— Provided records —

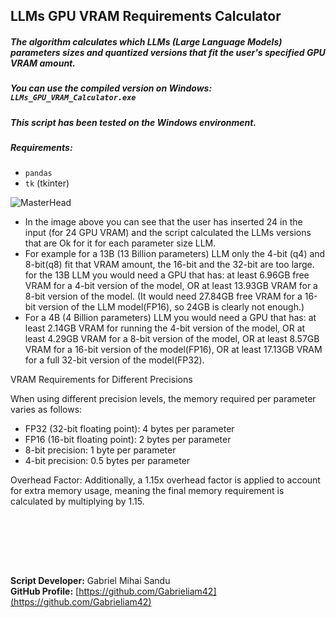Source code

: ## LLMs GPU VRAM Requirements Calculator

##### The algorithm calculates which LLMs (Large Language Models) parameters sizes and quantized versions that fit the user's specified GPU VRAM amount.
##### You can use the compiled version on Windows: `LLMs_GPU_VRAM_Calculator.exe`



##### This script has been tested on the Windows environment.



##### Requirements:

- `pandas`
- `tk` (tkinter)


![MasterHead](https://i.imgur.com/GyT2EXf.png)


- In the image above you can see that the user has inserted 24 in the input (for 24 GPU VRAM) and the script calculated the LLMs versions that are Ok for it for each parameter size LLM.
- For example for a 13B (13 Billion parameters) LLM only the 4-bit (q4) and 8-bit(q8) fit that VRAM amount, the 16-bit and the 32-bit are too large. for the 13B LLM you would need a GPU that has: at least 6.96GB free VRAM for a 4-bit version of the model, OR at least 13.93GB VRAM for a 8-bit version of the model. (It would need 27.84GB free VRAM for a 16-bit version of the LLM model(FP16), so 24GB is clearly not enough.)
- For a 4B (4 Billion parameters) LLM you would need a GPU that has: at least 2.14GB VRAM for running the 4-bit version of the model, OR at least 4.29GB VRAM for a 8-bit version of the model, OR at least 8.57GB VRAM for a 16-bit version of the model(FP16), OR at least 17.13GB VRAM for a full 32-bit version of the model(FP32).



VRAM Requirements for Different Precisions

When using different precision levels, the memory required per parameter varies as follows:

* FP32 (32-bit floating point): 4 bytes per parameter
* FP16 (16-bit floating point): 2 bytes per parameter
* 8-bit precision: 1 byte per parameter
* 4-bit precision: 0.5 bytes per parameter


Overhead Factor:
Additionally, a 1.15x overhead factor is applied to account for extra memory usage, meaning the final memory requirement is calculated by multiplying by 1.15.




<br><br>





<br><br>




**Script Developer:** Gabriel Mihai Sandu  
**GitHub Profile:** [https://github.com/Gabrieliam42](https://github.com/Gabrieliam42)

— Assignment —
Output only the lines running from the top of the data above to the line with "- For example", inclusive, word for word and without pictures.

— Task result —
Source code

: ## LLMs GPU VRAM Requirements Calculator

##### The algorithm calculates which LLMs (Large Language Models) parameters sizes and quantized versions that fit the user's specified GPU VRAM amount.
##### You can use the compiled version on Windows: `LLMs_GPU_VRAM_Calculator.exe`



##### This script has been tested on the Windows environment.



##### Requirements:

- `pandas`
- `tk` (tkinter)


![MasterHead](https://i.imgur.com/GyT2EXf.png)


- In the image above you can see that the user has inserted 24 in the input (for 24 GPU VRAM) and the script calculated the LLMs versions that are Ok for it for each parameter size LLM.
- For example for a 13B (13 Billion parameters) LLM only the 4-bit (q4) and 8-bit(q8) fit that VRAM amount, the 16-bit and the 32-bit are too large. for the 13B LLM you would need a GPU that has: at least 6.96GB free VRAM for a 4-bit version of the model, OR at least 13.93GB VRAM for a 8-bit version of the model. (It would need 27.84GB free VRAM for a 16-bit version of the LLM model(FP16), so 24GB is clearly not enough.)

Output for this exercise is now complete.